The rain was really coming down hard now outside the tea shop. An elderly couple were trapped inside their car out on the curb by the rushing stream of water roaring past them in the gutter.
"But tell me, my friend" Mr. Throckmorton continued, "what is a handsome young man like you doing standing in line for a measly half a pound of hemmy?"
I flushed up again like a fire hydrant.
"My . . . my mother needs it" I said quietly.
"Oh" he said, understandingly. "It's one of THOSE cases."
He took out a small black notebook and jotted something down in it.
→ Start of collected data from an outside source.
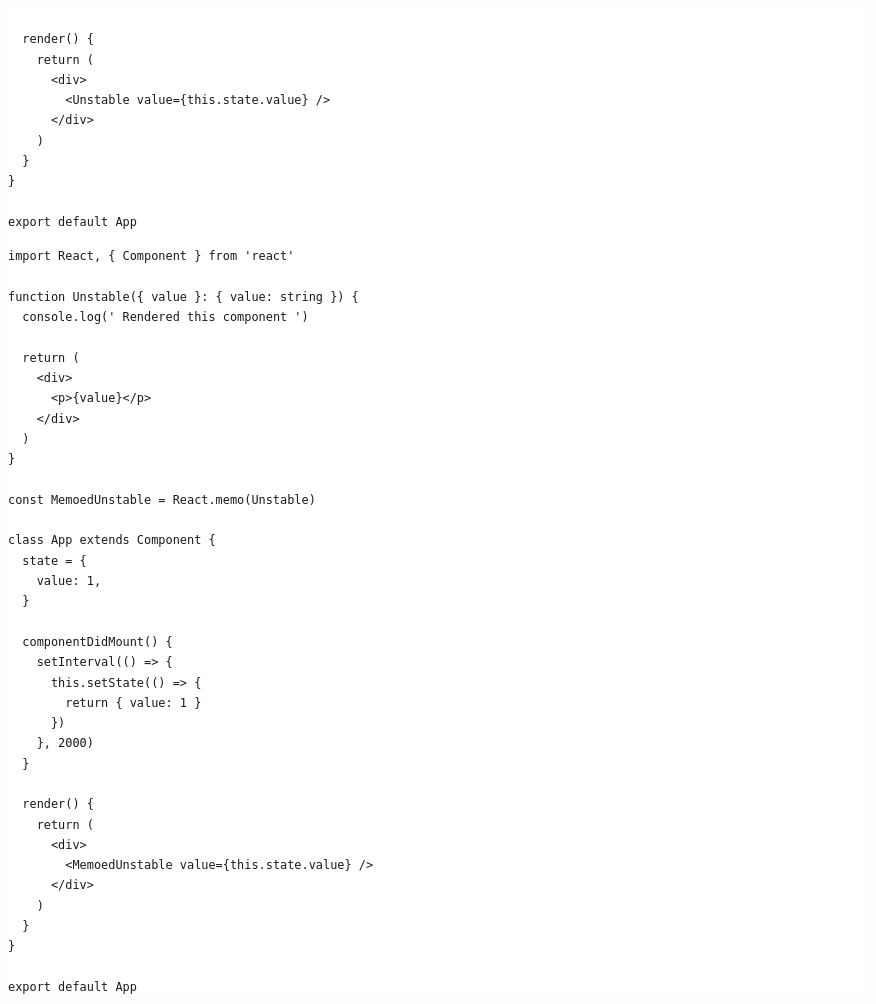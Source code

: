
```tsx

  render() {
    return (
      <div>
        <Unstable value={this.state.value} />
      </div>
    )
  }
}

export default App
```

```tsx
import React, { Component } from 'react'

function Unstable({ value }: { value: string }) {
  console.log(' Rendered this component ')

  return (
    <div>
      <p>{value}</p>
    </div>
  )
}

const MemoedUnstable = React.memo(Unstable)

class App extends Component {
  state = {
    value: 1,
  }

  componentDidMount() {
    setInterval(() => {
      this.setState(() => {
        return { value: 1 }
      })
    }, 2000)
  }

  render() {
    return (
      <div>
        <MemoedUnstable value={this.state.value} />
      </div>
    )
  }
}

export default App
```
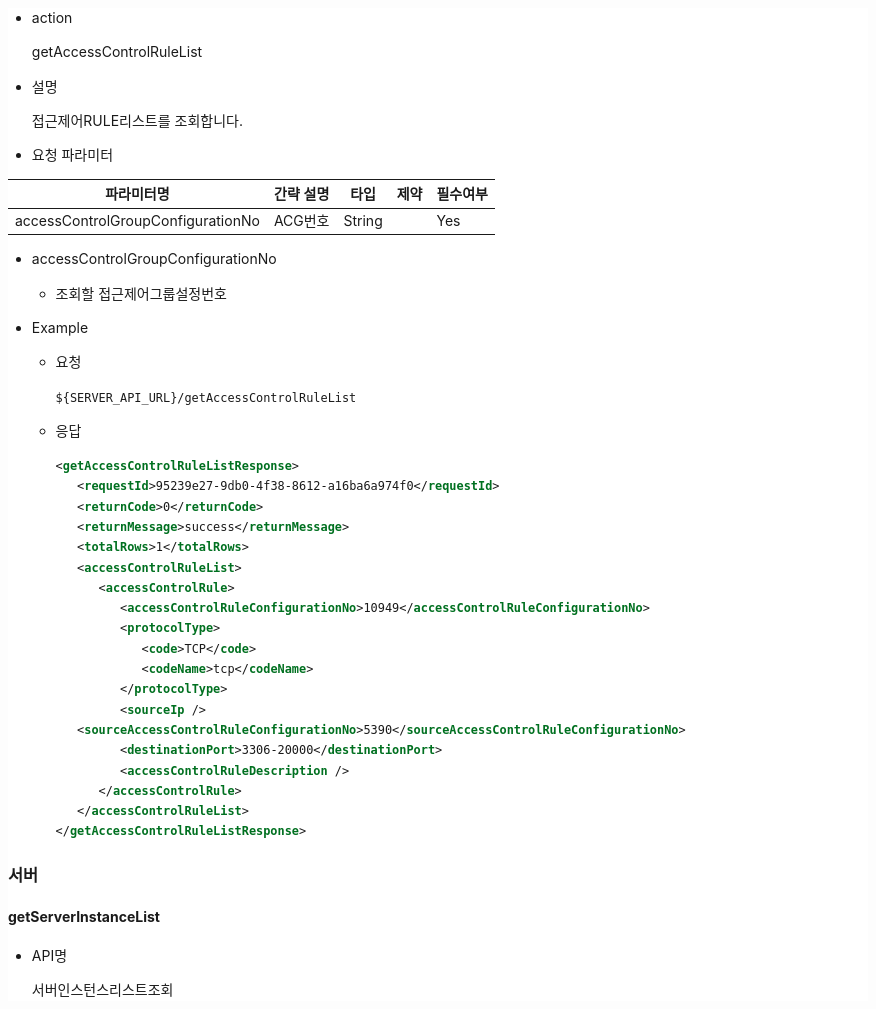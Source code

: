 - action

  getAccessControlRuleList

- 설명

  접근제어RULE리스트를 조회합니다.

- 요청 파라미터

| 파라미터명                             | 간략 설명 | 타입     | 제약   | 필수여부 |
| --------------------------------- | ----- | ------ | ---- | ---- |
| accessControlGroupConfigurationNo | ACG번호 | String |      | Yes  |

- accessControlGroupConfigurationNo
  - 조회할 접근제어그룹설정번호

- Example

  - 요청

    ```
    ${SERVER_API_URL}/getAccessControlRuleList
    ```

  - 응답

    ```xml
    <getAccessControlRuleListResponse>
       <requestId>95239e27-9db0-4f38-8612-a16ba6a974f0</requestId>
       <returnCode>0</returnCode>
       <returnMessage>success</returnMessage>
       <totalRows>1</totalRows>
       <accessControlRuleList>
          <accessControlRule>
             <accessControlRuleConfigurationNo>10949</accessControlRuleConfigurationNo>
             <protocolType>
                <code>TCP</code>
                <codeName>tcp</codeName>
             </protocolType>
             <sourceIp />
       <sourceAccessControlRuleConfigurationNo>5390</sourceAccessControlRuleConfigurationNo>
             <destinationPort>3306-20000</destinationPort>
             <accessControlRuleDescription />
          </accessControlRule>
       </accessControlRuleList>
    </getAccessControlRuleListResponse>
    ```


### 서버

#### getServerInstanceList

- API명

  서버인스턴스리스트조회
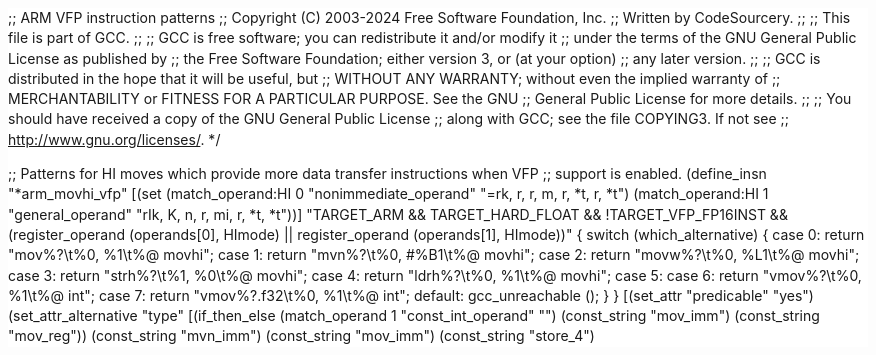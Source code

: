 ;; ARM VFP instruction patterns
;; Copyright (C) 2003-2024 Free Software Foundation, Inc.
;; Written by CodeSourcery.
;;
;; This file is part of GCC.
;;
;; GCC is free software; you can redistribute it and/or modify it
;; under the terms of the GNU General Public License as published by
;; the Free Software Foundation; either version 3, or (at your option)
;; any later version.
;;
;; GCC is distributed in the hope that it will be useful, but
;; WITHOUT ANY WARRANTY; without even the implied warranty of
;; MERCHANTABILITY or FITNESS FOR A PARTICULAR PURPOSE.  See the GNU
;; General Public License for more details.
;;
;; You should have received a copy of the GNU General Public License
;; along with GCC; see the file COPYING3.  If not see
;; <http://www.gnu.org/licenses/>.  */

;; Patterns for HI moves which provide more data transfer instructions when VFP
;; support is enabled.
(define_insn "*arm_movhi_vfp"
 [(set
   (match_operand:HI 0 "nonimmediate_operand"
    "=rk,  r, r, m, r, *t,  r, *t")
   (match_operand:HI 1 "general_operand"
    "rIk, K, n, r, mi, r, *t, *t"))]
 "TARGET_ARM && TARGET_HARD_FLOAT
  && !TARGET_VFP_FP16INST
  && (register_operand (operands[0], HImode)
       || register_operand (operands[1], HImode))"
{
  switch (which_alternative)
    {
    case 0:
      return "mov%?\t%0, %1\t%@ movhi";
    case 1:
      return "mvn%?\t%0, #%B1\t%@ movhi";
    case 2:
      return "movw%?\t%0, %L1\t%@ movhi";
    case 3:
      return "strh%?\t%1, %0\t%@ movhi";
    case 4:
      return "ldrh%?\t%0, %1\t%@ movhi";
    case 5:
    case 6:
      return "vmov%?\t%0, %1\t%@ int";
    case 7:
      return "vmov%?.f32\t%0, %1\t%@ int";
    default:
      gcc_unreachable ();
    }
}
 [(set_attr "predicable" "yes")
  (set_attr_alternative "type"
   [(if_then_else
     (match_operand 1 "const_int_operand" "")
     (const_string "mov_imm")
     (const_string "mov_reg"))
    (const_string "mvn_imm")
    (const_string "mov_imm")
    (const_string "store_4")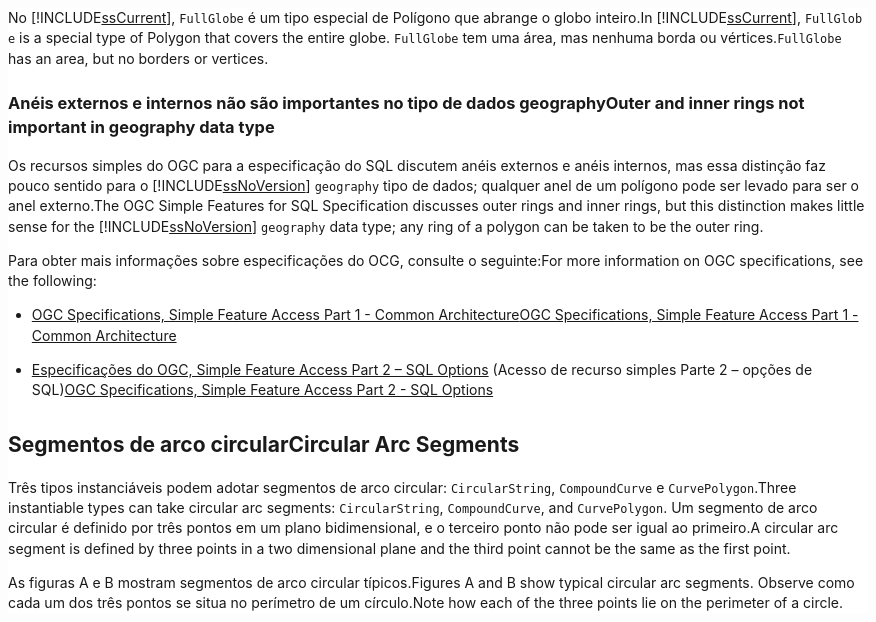  <span data-ttu-id="c6b0c-166">No [!INCLUDE[ssCurrent](../../../includes/sscurrent-md.md)], `FullGlobe` é um tipo especial de Polígono que abrange o globo inteiro.</span><span class="sxs-lookup"><span data-stu-id="c6b0c-166">In [!INCLUDE[ssCurrent](../../../includes/sscurrent-md.md)], `FullGlobe` is a special type of Polygon that covers the entire globe.</span></span> <span data-ttu-id="c6b0c-167">`FullGlobe` tem uma área, mas nenhuma borda ou vértices.</span><span class="sxs-lookup"><span data-stu-id="c6b0c-167">`FullGlobe` has an area, but no borders or vertices.</span></span>

### <a name="outer-and-inner-rings-not-important-in-geography-data-type"></a><span data-ttu-id="c6b0c-168">Anéis externos e internos não são importantes no tipo de dados geography</span><span class="sxs-lookup"><span data-stu-id="c6b0c-168">Outer and inner rings not important in geography data type</span></span>
 <span data-ttu-id="c6b0c-169">Os recursos simples do OGC para a especificação do SQL discutem anéis externos e anéis internos, mas essa distinção faz pouco sentido para o [!INCLUDE[ssNoVersion](../../../includes/ssnoversion-md.md)] `geography` tipo de dados; qualquer anel de um polígono pode ser levado para ser o anel externo.</span><span class="sxs-lookup"><span data-stu-id="c6b0c-169">The OGC Simple Features for SQL Specification discusses outer rings and inner rings, but this distinction makes little sense for the [!INCLUDE[ssNoVersion](../../../includes/ssnoversion-md.md)] `geography` data type; any ring of a polygon can be taken to be the outer ring.</span></span>

 <span data-ttu-id="c6b0c-170">Para obter mais informações sobre especificações do OCG, consulte o seguinte:</span><span class="sxs-lookup"><span data-stu-id="c6b0c-170">For more information on OGC specifications, see the following:</span></span>

-   [<span data-ttu-id="c6b0c-171">OGC Specifications, Simple Feature Access Part 1 - Common Architecture</span><span class="sxs-lookup"><span data-stu-id="c6b0c-171">OGC Specifications, Simple Feature Access Part 1 - Common Architecture</span></span>](https://go.microsoft.com/fwlink/?LinkId=93627)

-   <span data-ttu-id="c6b0c-172">[Especificações do OGC, Simple Feature Access Part 2 – SQL Options](https://go.microsoft.com/fwlink/?LinkId=93628) (Acesso de recurso simples Parte 2 – opções de SQL)</span><span class="sxs-lookup"><span data-stu-id="c6b0c-172">[OGC Specifications, Simple Feature Access Part 2 - SQL Options](https://go.microsoft.com/fwlink/?LinkId=93628)</span></span>


##  <a name="circular-arc-segments"></a><a name="circular"></a> <span data-ttu-id="c6b0c-173">Segmentos de arco circular</span><span class="sxs-lookup"><span data-stu-id="c6b0c-173">Circular Arc Segments</span></span>
 <span data-ttu-id="c6b0c-174">Três tipos instanciáveis podem adotar segmentos de arco circular: `CircularString`, `CompoundCurve` e `CurvePolygon`.</span><span class="sxs-lookup"><span data-stu-id="c6b0c-174">Three instantiable types can take circular arc segments: `CircularString`, `CompoundCurve`, and `CurvePolygon`.</span></span>  <span data-ttu-id="c6b0c-175">Um segmento de arco circular é definido por três pontos em um plano bidimensional, e o terceiro ponto não pode ser igual ao primeiro.</span><span class="sxs-lookup"><span data-stu-id="c6b0c-175">A circular arc segment is defined by three points in a two dimensional plane and the third point cannot be the same as the first point.</span></span>

 <span data-ttu-id="c6b0c-176">As figuras A e B mostram segmentos de arco circular típicos.</span><span class="sxs-lookup"><span data-stu-id="c6b0c-176">Figures A and B show typical circular arc segments.</span></span> <span data-ttu-id="c6b0c-177">Observe como cada um dos três pontos se situa no perímetro de um círculo.</span><span class="sxs-lookup"><span data-stu-id="c6b0c-177">Note how each of the three points lie on the perimeter of a circle.</span></span>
An awning collapsed across the street, enveloping several people sheltering under it before it was washed away in the rising flood.
"Would you like another glass of tea?" he asked kindly.
"Could I have a birch beer instead?" I asked.
"Of course. Waiter, make it so." he said confidently.  
As we sat and silently watched the wind outside rise to gale force and shatter several plate glass windows, I couldn't help admiring Mr. Throckmorton's delicate sense of noblesse oblige.
When I had finished my birch beer the great man stood up and shook my hand.
"Young feller" he said earnestly, "I've enjoyed our talk immensely. My gondola is calling for me now, and you are being left behind to most likely drown in this typhoon. Good luck to you!" 
So saying, he stepped out into the lashing rain and into his gondola, which sailed majestically away.
But as everyone knows, Henry David Throckmorton's gondola sank in that storm with all hands. I, on the other hand, managed to survive by clinging to a wooden produce crate. In six month's time I had written his hagiography, entitled "A Glass of Tea with H.D. Throckmorton." It's been a bestseller for months now. I've been on Oprah twice, and she's helping me raise funds for a reindeer sanctuary in Lapland. 
Nowadays I can step to the front of the line myself for hemmy -- and I can get two pounds of it if I want.
Can I tell you something? The hemmy isn't really for my mother -- it's for me.